A search tool that uses AI to help find anything on your Mac. Your files stay on your Mac.
Dictation app which is AI based but it’s all local so you stay private.
iOS
A nice-looking app for tracking the dates of when events happened. Unfortunatly it’s AU$40 for a lifetime purchase. We’ve seen worse…
Another nice-looking app for keeping a database of all you earthly possessions, however you will not be blessed to afford many more possessions if you go for the top tier IAP as it’s AU$400. For a database⁈
iOS 3D
For the iPad. A few years ago 3D on a tablet device was unthinkable. This is another in the growing category. Exports as OBJ files so you can use your models back on your computer. Although the example image shows it can render textures, this might chew up your battery and will not give as good results as your computer.
iOS Graphics
There seems to be no end to photo editing apps. This one offers textures, filters, colored frames, and background replacement. It is subscription based, gets a high rating and appears to have a straightforward interface.
An app for stacking multiple shots to achieve the best focus by merging the shots.
The iPhone can take some reasonable macro shots, they aren’t pro level but do let you see the world of the small more than you expect. Go beyond Apple’s built in macro settings with apps like these.

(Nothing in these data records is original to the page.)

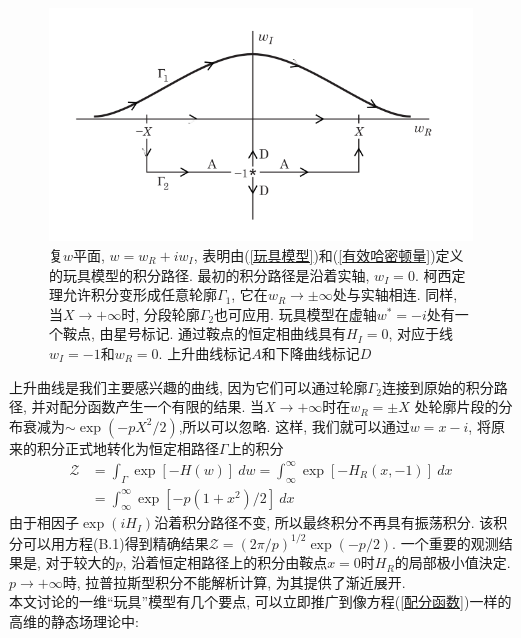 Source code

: \begin{figure}[H]
      \centering
      \includegraphics[width=12cm]{./figures/1.png}
      \caption{复$w$平面, $w =w_R + iw_I$, 表明由(\ref{玩具模型})和(\ref{有效哈密顿量})定义的玩具模型的积分路径. 最初的积分路径是沿着实轴, $w_I=0$. 柯西定理允许积分变形成任意轮廓$\Gamma_1$, 它在$w_R \rightarrow \pm \infty $处与实轴相连. 同样, 当$X \rightarrow +\infty$时, 分段轮廓$\Gamma_2$也可应用. 玩具模型在虚轴$w^*= -i$处有一个鞍点, 由星号标记. 通过鞍点的恒定相曲线具有$H_I=0$, 对应于线$w_I=-1$和$w_R=0$. 上升曲线标记$A$和下降曲线标记$D$}
      \label{复平面w}
\end{figure}
上升曲线是我们主要感兴趣的曲线, 因为它们可以通过轮廓$\Gamma_2$连接到原始的积分路径, 并对配分函数产生一个有限的结果. 当$ X \rightarrow +\infty$时在$w_R=\pm X$ 处轮廓片段的分布衰减为$\sim \exp(-pX^2/2)$,所以可以忽略. 这样, 我们就可以通过$w =x -i$, 将原来的积分正式地转化为恒定相路径$\Gamma$上的积分\\
\begin{equation}
\begin{aligned}
\mathcal{Z} &= \int_\Gamma \exp[-H(w)] \ dw = \int_\infty^\infty \exp[-H_R(x,-1)] \ dx\\
& =\int_\infty^\infty \exp[-p(1+x^2)/2] \ dx \label{恒定相路径积分}
\end{aligned}
\end{equation}
由于相因子$\exp(iH_I)$沿着积分路径不变, 所以最终积分不再具有振荡积分. 该积分可以用方程(B.1)得到精确结果$\mathcal{Z}=(2\pi/p)^{1/2}\exp(-p/2)$. 一个重要的观测结果是, 对于较大的$p$, 沿着恒定相路径上的积分由鞍点$x=0$时$H_R$的局部极小值決定. $p\rightarrow +\infty$時, 拉普拉斯型积分不能解析计算, 为其提供了渐近展开. \\

本文讨论的一维“玩具”模型有几个要点, 可以立即推广到像方程(\ref{配分函数})一样的高维的静态场理论中:\\

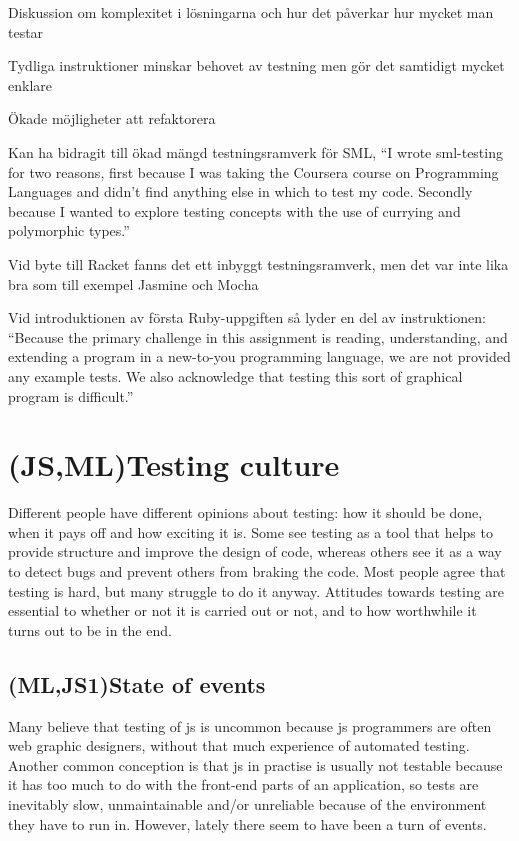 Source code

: \documentclass[11pt]{article}
\begin{document}
Diskussion om komplexitet i lösningarna och hur det påverkar hur mycket man testar

Tydliga instruktioner minskar behovet av testning men gör det samtidigt mycket enklare

Ökade möjligheter att refaktorera

Kan ha bidragit till ökad mängd testningsramverk för SML, ``I wrote sml-testing for two reasons, first because I was taking the Coursera course on Programming Languages and didn't find anything else in which to test my code. Secondly because I wanted to explore testing concepts with the use of currying and polymorphic types.''

Vid byte till Racket fanns det ett inbyggt testningsramverk, men det var inte lika bra som till exempel Jasmine och Mocha

Vid introduktionen av första Ruby-uppgiften så lyder en del av instruktionen: ``Because the primary challenge in this assignment is reading, understanding, and extending a program in a new-to-you programming language, we are not provided any example tests. We also acknowledge that testing this sort of graphical program is difficult.''


\section{(JS,ML)Testing culture}
\label{sec:testingculture}

Different people have different opinions about testing: how it should be done, when it pays off and how exciting it is. Some see testing as a tool that helps to provide structure and improve the design of code, whereas others see it as a way to detect bugs and prevent others from braking the code. Most people agree that testing is hard, but many struggle to do it anyway. Attitudes towards testing are essential to whether or not it is carried out or not, and to how worthwhile it turns out to be in the end.

\subsection{(ML,JS1)State of events}
\label{subsec:stateofevents}

Many believe that testing of \gls{js} is uncommon because \gls{js} programmers are often web graphic designers, without that much experience of automated testing. Another common conception is that \gls{js} in practise is usually not testable because it has too much to do with the front-end parts of an application, so tests are inevitably slow, unmaintainable and/or unreliable because of the environment they have to run in. However, lately there seem to have been a turn of events.
\end{document}
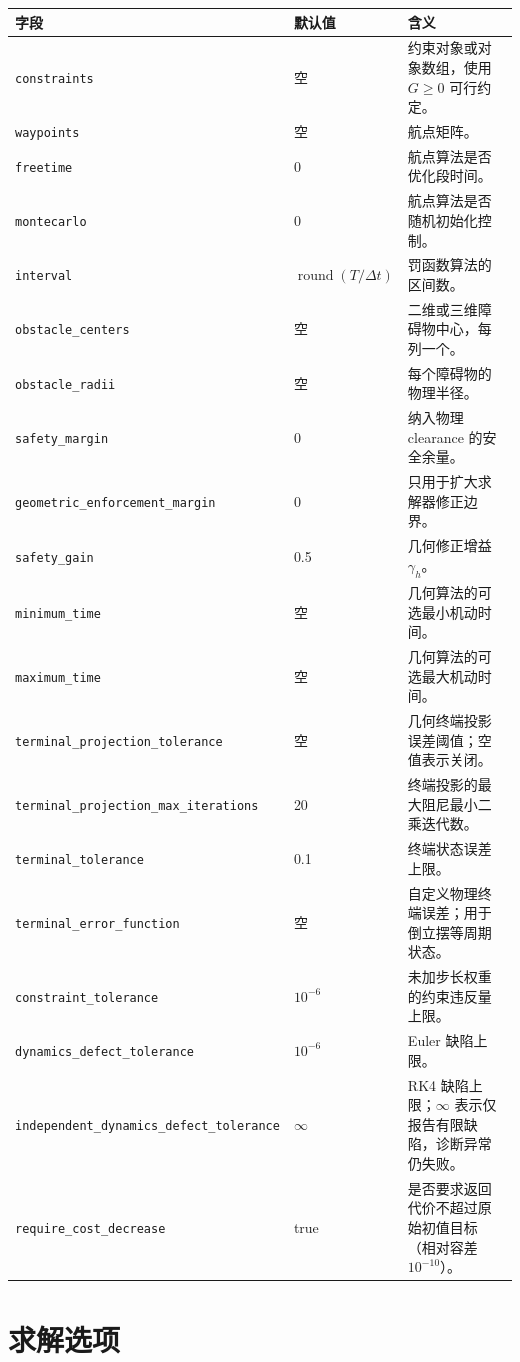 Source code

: \documentclass[UTF8,zihao=-4,openany,fontset=fandol]{ctexbook}
\newcommand{\code}[1]{\nolinkurl{#1}}
\begin{document}
\begin{longtable}{p{}p{}p{}}
\toprule
字段 & 默认值 & 含义\\
\midrule
\endhead
\code{constraints} & 空 & 约束对象或对象数组，使用 $G\ge0$ 可行约定。\\
\code{waypoints} & 空 & 航点矩阵。\\
\code{freetime} & 0 & 航点算法是否优化段时间。\\
\code{montecarlo} & 0 & 航点算法是否随机初始化控制。\\
\code{interval} & $\operatorname{round}(T/\Delta t)$ & 罚函数算法的区间数。\\
\code{obstacle_centers} & 空 & 二维或三维障碍物中心，每列一个。\\
\code{obstacle_radii} & 空 & 每个障碍物的物理半径。\\
\code{safety_margin} & 0 & 纳入物理 clearance 的安全余量。\\
\code{geometric_enforcement_margin} & 0 & 只用于扩大求解器修正边界。\\
\code{safety_gain} & 0.5 & 几何修正增益 $\gamma_h$。\\
\code{minimum_time} & 空 & 几何算法的可选最小机动时间。\\
\code{maximum_time} & 空 & 几何算法的可选最大机动时间。\\
\code{terminal_projection_tolerance} & 空 & 几何终端投影误差阈值；空值表示关闭。\\
\code{terminal_projection_max_iterations} & 20 & 终端投影的最大阻尼最小二乘迭代数。\\
\code{terminal_tolerance} & 0.1 & 终端状态误差上限。\\
\code{terminal_error_function} & 空 & 自定义物理终端误差；用于倒立摆等周期状态。\\
\code{constraint_tolerance} & $10^{-6}$ & 未加步长权重的约束违反量上限。\\
\code{dynamics_defect_tolerance} & $10^{-6}$ & Euler 缺陷上限。\\
\code{independent_dynamics_defect_tolerance} & $\infty$ & RK4 缺陷上限；$\infty$ 表示仅报告有限缺陷，诊断异常仍失败。\\
\code{require_cost_decrease} & true & 是否要求返回代价不超过原始初值目标（相对容差 $10^{-10}$）。\\
\bottomrule
\end{longtable}

\section{求解选项}
\end{document}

Since iTunes was young people have enjoyed music visualization that until then required fancier equipment and deeper tech skills. There are a number of visualisation apps and this one joins the other offerings with a nice set of features, including 4K video output and transparent backgrounds.
iOS Music
This iPad app is intended for making ambient and meditative type tracks.
This app is for creating and then playing a synth. AUv3 is supported.
Want to sing your synth part? This is an audio-to-midi music utility, in the form of an AUv3 plugin, which lets you take live audio and converts it to MIDI. Then hook up a synth or other instrument on the other end and you don’t need to play on a keyboard.
If you like unusual ways of generating notes, here is another app that uses cellular automata. John Conway’s Game of Life was used as an inspiration for many of this type of app, in case you aren’t familiar with that style of generative music.
Cem has been making useful, modern-looking iOS music apps for a few years now, and this bundle lets you grab a bunch of them in one hit.
An analog-style subtractive synth with straightforward controls for rapid idea development.
Envelope Flanger, hence the name. This one has a few more features than your basic flanger, including a stereo width function. And yes it’s an AUv3 plugin for use as an effect in your favorite hosts.
With possibly the best and longest developer name in the music software space, this one is their MIDI sequencer. They make good stuff, check it out if you want to send notes to instruments in lots of patterns.
Although this one is in the education category, it claims to allow live mic input so you might be able to use it in your songs. I haven’t installed it so I don’t know what it sounds like. Free.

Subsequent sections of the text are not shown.